EXERCISE AIM: Copy each line of the data beneath in which the word "https" appears.

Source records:

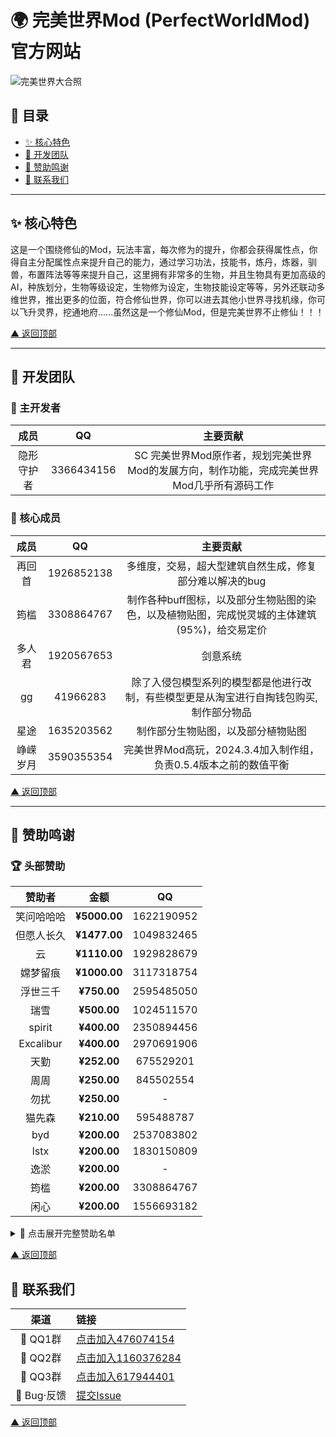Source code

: <a id="top"></a>
# 🌍 完美世界Mod (PerfectWorldMod) 官方网站 
 
![完美世界大合照](https://gitee.com/invisible-guardian/PerfectWorldMod/raw/master/%E4%B8%BB%E7%95%8C%E9%9D%A2%E8%83%8C%E6%99%AF.webp) 
 
## 📑 目录 
- [✨ 核心特色](#core-features)
- [👥 开发团队](#dev-team)
- [💖 赞助鸣谢](#sponsors)
- [📮 联系我们](#contact)
 
---
 
<a id="core-features"></a>
## ✨ 核心特色 
这是一个围绕修仙的Mod，玩法丰富，每次修为的提升，你都会获得属性点，你得自主分配属性点来提升自己的能力，通过学习功法，技能书，炼丹，炼器，驯兽，布置阵法等等来提升自己，这里拥有非常多的生物，并且生物具有更加高级的AI，种族划分，生物等级设定，生物修为设定，生物技能设定等等，另外还联动多维世界，推出更多的位面，符合修仙世界，你可以进去其他小世界寻找机缘，你可以飞升灵界，挖通地府......虽然这是一个修仙Mod，但是完美世界不止修仙！！！
 
[▲ 返回顶部](#top)
 
---
 
<a id="dev-team"></a>
## 👥 开发团队 
 
### 👑 主开发者 
| 成员 | QQ | 主要贡献 |
|:-----------:|:----------:|:-----------------:|
| 隐形守护者 | 3366434156 | SC 完美世界Mod原作者，规划完美世界Mod的发展方向，制作功能，完成完美世界Mod几乎所有源码工作|
### 👑 核心成员 
| 成员 | QQ | 主要贡献 |
|:-----------:|:----------:|:-----------------:|
| 再回首 | 1926852138 | 多维度，交易，超大型建筑自然生成，修复部分难以解决的bug |
| 筠槛 | 3308864767 | 制作各种buff图标，以及部分生物贴图的染色，以及植物贴图，完成悦灵城的主体建筑(95%)，给交易定价 |
| 多人君 | 1920567653 | 剑意系统 |
| gg | 41966283 | 除了入侵包模型系列的模型都是他进行改制，有些模型更是从淘宝进行自掏钱包购买,制作部分物品 |
| 星途 | 1635203562 | 制作部分生物贴图，以及部分植物贴图 |
| 峥嵘岁月 | 3590355354 | 完美世界Mod高玩，2024.3.4加入制作组，负责0.5.4版本之前的数值平衡 |
 
[▲ 返回顶部](#top)
 
---
 
<a id="sponsors"></a>
## 💖 赞助鸣谢 
 
### 🏆 头部赞助 
| 赞助者 | 金额 | QQ |
|:-----------:|:----------:|:-----------------:|
 | 笑问哈哈哈 | **¥5000.00** | 1622190952 |
  | 但愿人长久 | **¥1477.00** | 1049832465 |
  | 云 | **¥1110.00** | 1929828679 |
  | 嫦梦留痕 | **¥1000.00** | 3117318754 |
  | 浮世三千 | **¥750.00** | 2595485050 |
  | 瑞雪 | **¥500.00** | 1024511570 |
  | spirit | **¥400.00** | 2350894456 |
  | Excalibur | **¥400.00** | 2970691906 |
  | 天勤 | **¥252.00** | 675529201 |
  | 周周 | **¥250.00** | 845502554 |
  | 勿扰 | **¥250.00** | - |
  | 猫先森 | **¥210.00** | 595488787 |
  | byd | **¥200.00** | 2537083802 |
  | lstx | **¥200.00** | 1830150809 |
  | 逸淤 | **¥200.00** | - |
  | 筠槛 | **¥200.00** | 3308864767 |
  | 闲心 | **¥200.00** | 1556693182 |
  
<details>
  <summary>📜 点击展开完整赞助名单</summary>

  | 赞助者 | 金额 | QQ |
  |:-----------:|:----------:|:-----------------:|
  | 铁石心肠的源龙星人 | **¥188.00** | 1332851953 |
  | Floatingdream | **¥130.00** | 1360889379 |
  | 峥嵘岁月 | **¥120.00** | 3590355354 |  
  | 林兮 | **¥101.66** | 2596184456 |
  | 面包爱上了酸奶 | **¥100.00** | 2586150148 |
  | 远方星游 | **¥100.00** | 2150405081 |
  | 郑玩手机 | **¥100.00** | - |
  | 林中鹿 | **¥100.00** | 1531464408 |
  | 长青 | **¥100.00** | - |
  | 杨枝甘露 | **¥100.00** | - |
  | 浪漫至死不渝 | **¥100.00** | 1247697010 |
  | 超心塞的兔头帮 | **¥100.00** | 2380894436 |
  | 星辰信使 | **¥100.00** | - |
  | 木偶戏 | **¥100.00** | - |
  | 佚名 | **¥100.00** | - |
  | 以木 | **¥100.00** | 472277237 |
  | 吃面的迪迦 | **¥100.00** | 853962616 |
  | 旧守一个梦 | **¥100.00** | 1536116447 |
  | 非洲酋长 | **¥100.00** | 676246908 |
  | 清风 | **¥90.00** | - |
  | 遥遥无期 | **¥88.88** | 546074601 |
  | 如沐春风 | **¥88.00** | - |
  | 散文 | **¥86.00** | 2021762133 |
  | う思あ | **¥85.00** | 2074608033 |
  | EGARSA | **¥70.00** | - |
  | 小桃先生 | **¥66.88** | 1546073052 |
  | 八脚章鱼万花筒三只眼 | **¥66.60** | 1211911678 |
  | 良人陪 | **¥66.00** | 2480924026 |
  | 暗黑大帝 | **¥66.00** | 528401627 |
  | 佚名 | **¥66.00** | - |
  | 。 | **¥66.00** | - |
  | 不吃鱼的猫项 | **¥60.00** | 2065335681 |
  | TRY(老巫) | **¥60.00** | 2116232144 |
  | 锦瑟华年 | **¥60.00** | 961471630 |
  | 山海 | **¥55.00** | 385336502 |
  | 一顿狂炫十八碗 | **¥52.00** | - |
  | 佚名 | **¥50.00** | - |
  | 山茶暮鱼 | **¥50.00** | 3368077794 |
  | 仰望星空 | **¥50.00** | - |
  | 玄无 | **¥50.00** | 2172948910 |
  | aspirition | **¥50.00** | 2868221548 |
  | 不满的汤 | **¥50.00** | 366708256 |
  | 白愁 | **¥40.00** | 18230859964 |
  | 李云 | **¥30.00** | 1463807277 |
  | 千雪红梅 | **¥30.00** | 160375781 |
  | 酒窖以空 | **¥26.88** | - |
  | 林兮 | **¥21.66** | - |
  | 无因 | **¥20.00** | - |
  | 大罗金仙 | **¥20.00** | - |
  | 游太亮 | **¥20.00** | - |
  | 芜水平 | **¥20.00** | - |
  | 0321 | **¥20.00** | - |
  | 手高金戈 | **¥20.00** | - |
  | 佚名 | **¥20.00** | - |
  | 末鸢 | **¥20.00** | - |
  | 以木 | **¥20.00** | 472277237 |
  | Q.W | **¥20.00** | - |
  | 容易记的人 | **¥20.00** | 3522177295 |
  | 蓝 | **¥20.00** | - |
  | 嘿嘿 | **¥20.00** | 1962863484 |
  | 是他啊 | **¥20.00** | 1823923381 |
  | 聆箫 | **¥20.00** | - |
  | 寒蝉已噤 | **¥16.50** | - |
  | L.Lank | **¥15.00** | - |
  | 二郎神涮狗肉 | **¥15.00** | 1218814784 |
  | 麻瓜 | **¥15.00** | 2066037879 |
  | ^0^ | **¥14.00** | 1798499492 |
  | 佚名 | **¥12.00** | - |
  | king | **¥11.00** | - |
  | 千反田 | **¥10.00** | 1007429003 |
  | 齾魆 | **¥10.00** | - |
  | 起名难 | **¥10.00** | - |
  | sc殇 | **¥10.00** | 2122629929 |
  | 小温 | **¥10.00** | - |
  | 星君 | **¥10.00** | 1589744013 |
  | 正景 | **¥10.00** | 3116762136 |
  | 只你太美 | **¥10.00** | 3057297771 |
  | 佚名 | **¥10.00** | - |
  | 明日晴转小雨 | **¥10.00** | - |
  | 流时璃夕 | **¥10.00** | - |
  | 大古同茗 | **¥10.00** | - |
  | Limru. | **¥10.00** | - |
  | 碇真嗣 | **¥10.00** | 867438165 |
  | 思 | **¥10.00** | - |
  | 白洁莉娜·贝纳勒斯 | **¥10.00** | - |
  | 林兮 | **¥10.00** | - |
  | 简笔画 | **¥10.00** | - |
  | C小CC | **¥8.88** | - |
  | 佚名 | **¥6.66** | - |
  | 囍 | **¥6.67** | 2900744305 |
  | 靠岸了 | **¥6.66** | - |
  | 佚名 | **¥6.66** | - |
  | 天渝 | **¥6.00** | - |
  | 归星似剑 | **¥5.00** | - |
  | 杰西 | **¥5.00** | - |
  | 佚名 | **¥5.00** | - |
  | 嘿，学习吗 | **¥5.00** | 1412978030 |
  | 异世界公主 | **¥5.00** | 2539869406 |
  | 憨豆 | **¥5.00** | 3198857500 |
  | Ec | **¥5.00** | - |
  | 东方子弦 | **¥5.00** | 3365983534 |
  | 羽楚呐 | **¥5.00** | - |
  | 山海 | **¥5.00** | - |
  | 人文初祖 | **¥5.00** | - |
  | 唤雨 | **¥5.00** | - |
  | AwA | **¥5.00** | - |
  | 一纸荒凉 | **¥5.00** | - |
  | twistzz | **¥4.00** | 867438165 |
  | 誓言 | **¥3.14** | 2380484643 |
  | 南屿 | **¥5.00** | - |
  | 死神甜瓜 | **¥3.00** | - |
  | 数据库 | **¥3.00** | - |
  | 冥乐龙虾 | **¥2.00** | - |
  | 名 | **¥2.00** | - |
  | 拓木 | **¥2.00** | 676246908 |
  | 炸碎 | **¥2.00** | 3555348984 |
  | 小A | **¥2.00** | - |
  | 佚名(熊爪图案) | **¥2.00** | - |
  | 独自清醒 | **¥1.50** | 3271977931 |
  | .星 | **¥1.50** | - |
  | 李 | **¥1.04** | - |
  | yyy | **¥1.00** | - |
  | 带好 | **¥1.00** | 984941391 |
  | 谢俊杰 | **¥1.00** | - |
  | 晓 | **¥1.00** | - |
  | 等风 | **¥1.00** | - |
  | 嘉jia | **¥1.00** | - |
  | 旧情 | **¥1.00** | - |
  | S mile | **¥1.00** | - |
  | 1 | **¥1.00** | - |
  | . | **¥1.00** | - |
  | 雨好大 | **¥1.00** | 786802072 |
  | 佚名 | **¥1.00** | - |
  | 卖梦人 | **¥1.00** | - |
  | 人生如梦 | **¥1.00** | - |
  | 人生如此悲痛 | **¥1.00** | 3763129513 |
  | 博超 | **¥1.00** | - |
  | 无语多吃鱼 | **¥1.00** | - |
  | 佚名 | **¥1.00** | - |
  | 佚名 | **¥1.00** | - |
  | 2114836044 | **¥1.00** | - |
  | 佚名 | **¥0.70** | - |
  | 奋斗 | **¥0.50** | - |
  | RNWM | **¥0.50** | - |
  | 佚名 | **¥0.10** | - |
  | 对方正在输入中... | **¥0.02** | - |
  | 宇杰 | **¥0.02** | - |
  | 糕冷的我 | **¥0.02** | - |
  | 今生有幸 | **¥0.01** | - |
  | 佚名 | **¥0.01** | - |

</details>
 

[▲ 返回顶部](#top)
 

 
<a id="contact"></a>
## 📮 联系我们 
| 渠道 | 链接 |
|:----:|:----| 
| 🐧 QQ1群 | [点击加入476074154](https://qm.qq.com/q/nqyyHMHs4g)  |
| 🐧 QQ2群 | [点击加入1160376284](https://qm.qq.com/q/JRxg6p8eE8)  |
| 🐧 QQ3群 | [点击加入617944401](https://qm.qq.com/q/MO7v3Edck0)  |
| 🐛 Bug·反馈 | [提交Issue](https://gitee.com/invisible-guardian/PerfectWorldMod/issues/new)  |
 
[▲ 返回顶部](#top)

TASK OUTPUT:
![完美世界大合照](https://gitee.com/invisible-guardian/PerfectWorldMod/raw/master/%E4%B8%BB%E7%95%8C%E9%9D%A2%E8%83%8C%E6%99%AF.webp) 
| 🐧 QQ1群 | [点击加入476074154](https://qm.qq.com/q/nqyyHMHs4g)  |
| 🐧 QQ2群 | [点击加入1160376284](https://qm.qq.com/q/JRxg6p8eE8)  |
| 🐧 QQ3群 | [点击加入617944401](https://qm.qq.com/q/MO7v3Edck0)  |
| 🐛 Bug·反馈 | [提交Issue](https://gitee.com/invisible-guardian/PerfectWorldMod/issues/new)  |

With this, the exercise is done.